Earlier this year, Li's work helped gain North Korea provisional membership in the International Paralympic Committee. But the clearance to participate came too late to qualify for most events.
The exception was swimming. Rim Ju Song, who actually lives in Beijing and lost an arm and leg in a construction accident, became his country's only hope. The problem: He couldn't really swim.
The first training session was a disaster. He sank "like a rock," recalled Kim Sung Chol of the North Korean Paralympic Committee. Nevertheless, he soon learned the crawl stroke and in May, Rim and his coaches boarded a plane for Berlin and his first international competition.
Only upon arrival did the North Koreans learn that Rim would need a second stroke to compete. He spent the next two weeks learning the breaststroke. Rim finished last in one event and was disqualified in the other, but that was good enough for a wild card slot in the Paralympics, where on Sept. 4 he'll compete in the 50-meter freestyle. Rim's parents declined requests to make him available for an interview before the big competition.
His performance will be watched closely back in North Korea, where sports play a major role in life. From the streets of the capital to the dusty fields of the countryside, kids are constantly kicking around soccer balls, and there's a basketball hoop in nearly every schoolyard. From an early age, promising athletes are plucked for rigorous training, and those who win medals at international tournaments are welcomed home as heroes.
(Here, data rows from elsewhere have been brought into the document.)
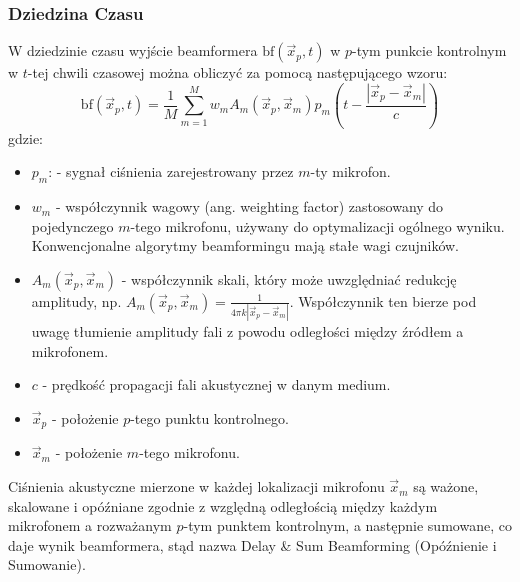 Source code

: \documentclass[12pt]{article}
\begin{document}
\subsubsection{Dziedzina Czasu}
W dziedzinie czasu wyjście beamformera $\text{bf}(\vec{x}_p, t)$ w $p$-tym punkcie kontrolnym w $t$-tej chwili czasowej można obliczyć za pomocą następującego wzoru:
\begin{equation}
\label{eq:das_time}
\text{bf}(\vec{x}_p, t) = \frac{1}{M} \sum_{m=1}^{M} w_m A_m(\vec{x}_p, \vec{x}_m) p_m \left( t - \frac{|\vec{x}_p - \vec{x}_m|}{c} \right)
\end{equation}
gdzie:
\begin{itemize}
    \item $p_m$: - sygnał ciśnienia zarejestrowany przez $m$-ty mikrofon.
    \item $w_m$ - współczynnik wagowy (ang. weighting factor) zastosowany do pojedynczego $m$-tego mikrofonu, używany do optymalizacji ogólnego wyniku. Konwencjonalne algorytmy beamformingu mają stałe wagi czujników.
    \item $A_m(\vec{x}_p, \vec{x}_m)$ - współczynnik skali, który może uwzględniać redukcję amplitudy, np. $A_m(\vec{x}_p, \vec{x}_m) = \frac{1}{4\pi k |\vec{x}_p - \vec{x}_m|}$. Współczynnik ten bierze pod uwagę tłumienie amplitudy fali z powodu odległości między źródłem a mikrofonem.
    \item $c$ - prędkość propagacji fali akustycznej w danym medium.
    \item $\vec{x}_p$ - położenie $p$-tego punktu kontrolnego.
    \item $\vec{x}_m$ - położenie $m$-tego mikrofonu.
\end{itemize}
Ciśnienia akustyczne mierzone w każdej lokalizacji mikrofonu $\vec{x}_m$ są ważone, skalowane i opóźniane zgodnie z względną odległością między każdym mikrofonem a rozważanym $p$-tym punktem kontrolnym, a następnie sumowane, co daje wynik beamformera, stąd nazwa Delay \& Sum Beamforming (Opóźnienie i Sumowanie).
\end{document}
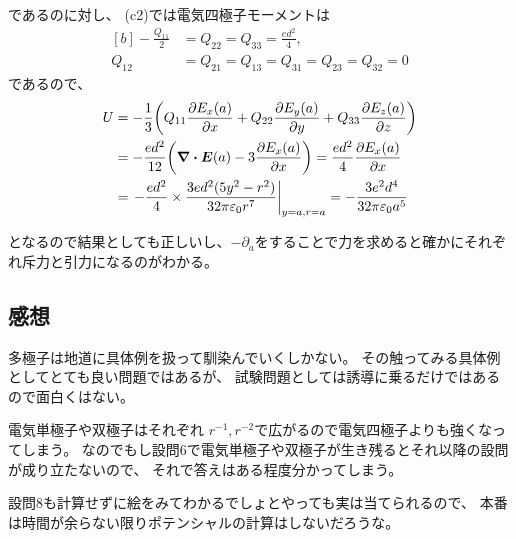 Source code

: \documentclass[../../sp_2022.tex]{subfiles}
\begin{document}
であるのに対し、
(c2)では電気四極子モーメントは
\begin{equation}\begin{aligned}[b]
    -\frac{Q_{11}}{2} &= Q_{22} = Q_{33} = \frac{ed^2}{4},\\
    Q_{12} &= Q_{21} = Q_{13} = Q_{31} = Q_{23} = Q_{32} = 0
\end{aligned}\end{equation}
であるので、
\begin{equation}\begin{aligned}[b]
    U &= -\frac{1}{3} \qty(Q_{11}\pdv{E_x(a)}{x}+Q_{22}\pdv{E_y(a)}{y}+Q_{33}\pdv{E_z(a)}{z})\\
    &= -\frac{ed^2}{12} \qty(\div \vb*{E}(a)-3\pdv{E_x(a)}{x})
    = \frac{ed^2}{4} \pdv{E_x(a)}{x}\\
    &= \left.-\frac{ed^2}{4} \times \frac{3ed^2(5y^2-r^2)}{32\pi\varepsilon_0r^7}\right|_{y=a,r=a}
    = -\frac{3e^2d^4}{32\pi\varepsilon_0a^5}
\end{aligned}\end{equation}

となるので結果としても正しいし、\(-\partial_a\)をすることで力を求めると確かにそれぞれ斥力と引力になるのがわかる。

\subsection*{感想}
多極子は地道に具体例を扱って馴染んでいくしかない。
その触ってみる具体例としてとても良い問題ではあるが、
試験問題としては誘導に乗るだけではあるので面白くはない。

電気単極子や双極子はそれぞれ \(r^{-1},r^{-2}\)で広がるので電気四極子よりも強くなってしまう。
なのでもし設問6で電気単極子や双極子が生き残るとそれ以降の設問が成り立たないので、
それで答えはある程度分かってしまう。

設問8も計算せずに絵をみてわかるでしょとやっても実は当てられるので、
本番は時間が余らない限りポテンシャルの計算はしないだろうな。
\end{document}
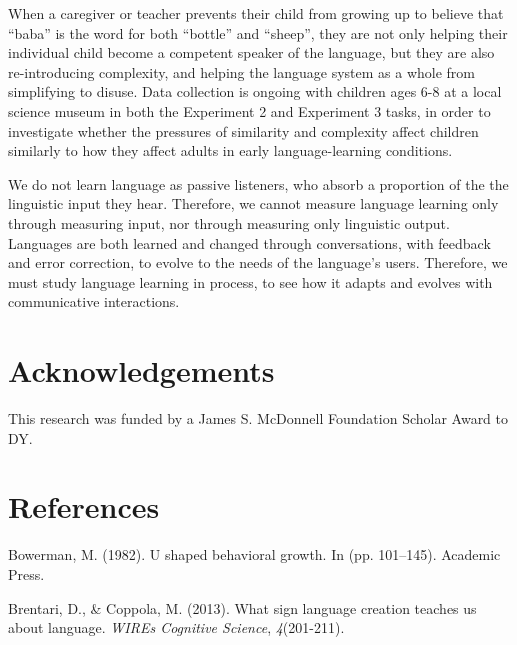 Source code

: \documentclass[10pt, letterpaper]{article}
\begin{document}
When a caregiver or teacher prevents their child from growing up to
believe that ``baba'' is the word for both ``bottle'' and ``sheep'',
they are not only helping their individual child become a competent
speaker of the language, but they are also re-introducing complexity,
and helping the language system as a whole from simplifying to disuse.
Data collection is ongoing with children ages 6-8 at a local science
museum in both the Experiment 2 and Experiment 3 tasks, in order to
investigate whether the pressures of similarity and complexity affect
children similarly to how they affect adults in early language-learning
conditions.

We do not learn language as passive listeners, who absorb a proportion
of the the linguistic input they hear. Therefore, we cannot measure
language learning only through measuring input, nor through measuring
only linguistic output. Languages are both learned and changed through
conversations, with feedback and error correction, to evolve to the
needs of the language's users. Therefore, we must study language
learning in process, to see how it adapts and evolves with communicative
interactions.

\vspace{1em}

\section{Acknowledgements}\label{acknowledgements}

This research was funded by a James S. McDonnell Foundation Scholar
Award to DY.

\section{References}\label{references}

\setlength{\parindent}{-0.1in} \setlength{\leftskip}{0.125in}

\noindent

\hypertarget{refs}{}
\hypertarget{ref-bowerman-1982}{}
Bowerman, M. (1982). U shaped behavioral growth. In (pp. 101--145).
Academic Press.

\hypertarget{ref-brentari-2013}{}
Brentari, D., \& Coppola, M. (2013). What sign language creation teaches
us about language. \emph{WIREs Cognitive Science}, \emph{4}(201-211).
\end{document}
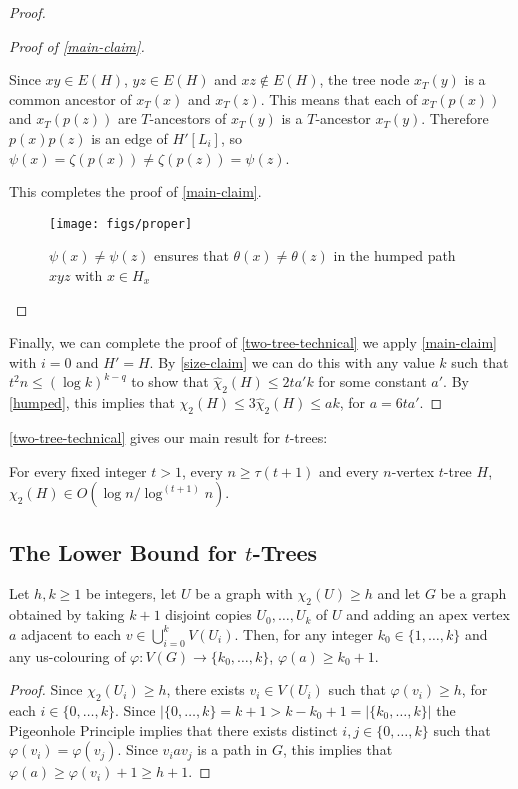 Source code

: \documentclass[kpfonts]{patmorin}
\newcommand{\uqs}{\chi_2}
\newcommand{\hus}{\hat{\chi}_2}
\theoremstyle{named}
\begin{document}
\begin{proof}
\begin{proof}[Proof of \cref{main-claim}]
\begin{compactenum}
          Since $xy\in E(H)$, $yz\in E(H)$ and $xz\not\in E(H)$, the tree node
          $x_T(y)$ is a common ancestor of $x_T(x)$ and $x_T(z)$.  This means that each of $x_T(p(x))$ and $x_T(p(z))$ are $T$-ancestors of $x_T(y)$  is a $T$-ancestor $x_T(y)$. Therefore $p(x)p(z)$ is an edge of $H'[L_i]$, so $\psi(x)=\zeta(p(x))\neq\zeta(p(z))=\psi(z)$.
      \end{compactenum}
      This completes the proof of \cref{main-claim}.
       \begin{figure}
           \begin{center}
            \texttt{[image: figs/proper]}
            \end{center}
           \caption{$\psi(x)\neq\psi(z)$ ensures that $\theta(x)\neq \theta(z)$ in the humped path $xyz$ with $x\in H_x$}
           \label{proper}
       \end{figure}
    \end{proof}
    Finally, we can complete the proof of \cref{two-tree-technical} we apply \cref{main-claim} with $i=0$ and $H'=H$.  By \cref{size-claim} we can do this with any value $k$ such that $t^2n \le (\log k)^{k-q}$ to show that $\hus(H)\le 2ta'k$ for some constant $a'$.  By \cref{humped}, this implies that $\uqs(H)\le 3\hus(H)\le ak$, for $a=6ta'$.
\end{proof}

\cref{two-tree-technical} gives our main result for $t$-trees:

\begin{thm}
    For every fixed integer $t>1$, every $n\ge \tau(t+1)$ and every $n$-vertex $t$-tree $H$, $\uqs(H)\in O(\log n/\log^{(t+1)} n)$.
\end{thm}



\subsection{The Lower Bound for $t$-Trees}

\begin{lem}\label{apex-graph}
    Let $h,k\ge 1$ be integers, let $U$ be a graph with $\uqs(U)\ge h$ and let $G$ be a graph obtained by taking $k+1$ disjoint copies $U_0,\ldots,U_k$ of $U$ and adding an apex vertex $a$ adjacent to each $v\in\bigcup_{i=0}^k V(U_i)$.  Then, for any integer $k_0\in \{1,\ldots,k\}$ and any us-colouring of $\varphi:V(G)\to\{k_0,\ldots,k\}$, $\varphi(a) \ge k_0+1$.
\end{lem}

\begin{proof}
    Since $\uqs(U_i)\ge h$, there exists $v_i\in V(U_i)$ such that $\varphi(v_i)\ge h$, for each $i\in\{0,\ldots,k\}$.  Since $|\{0,\ldots,k\}=k+1>k-k_0+1=|\{k_0,\ldots,k\}|$ the Pigeonhole Principle implies that there exists distinct $i,j\in\{0,\ldots,k\}$ such that $\varphi(v_i)=\varphi(v_j)$.  Since $v_i a v_j$ is a path in $G$, this implies that $\varphi(a)\ge \varphi(v_i)+1\ge h+1$.
\end{proof}
\end{document}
One of those heroes was Li, who became her country's darling after teaming up with a South Korean player in 1991 to beat the seemingly indomitable Chinese and win the team gold at the World Table Tennis Championships. It was the first time players from the enemy Koreas competed together.
After her career ended and her now-15-year-old son was born with cerebral palsy, Li dedicated her life to bringing the disabled out of the shadows and onto the playing fields. In 2010, she organized a table tennis tournament that was covered by state media — the first time many North Koreans saw the disabled on TV.
"Caring for my son, I've felt that people with disabilities often feel despair," she told The Associated Press in an interview in Pyongyang. "They feel uncomfortable around other people, ashamed of their disabilities, and purposeless."
This may be especially true in North Korea. The country has some 1.8 million disabled people, about 7.5 percent of the population, according to the Green Tree Charity Foundation in South Korea, which bases its estimate on figures provided by the North Korean government.
Defectors have reported in the past that the disabled were housed at group homes and kept out of the showcase capital of Pyongyang and other major cities, according to the South Korean government and the U.N. special rapporteur for human rights.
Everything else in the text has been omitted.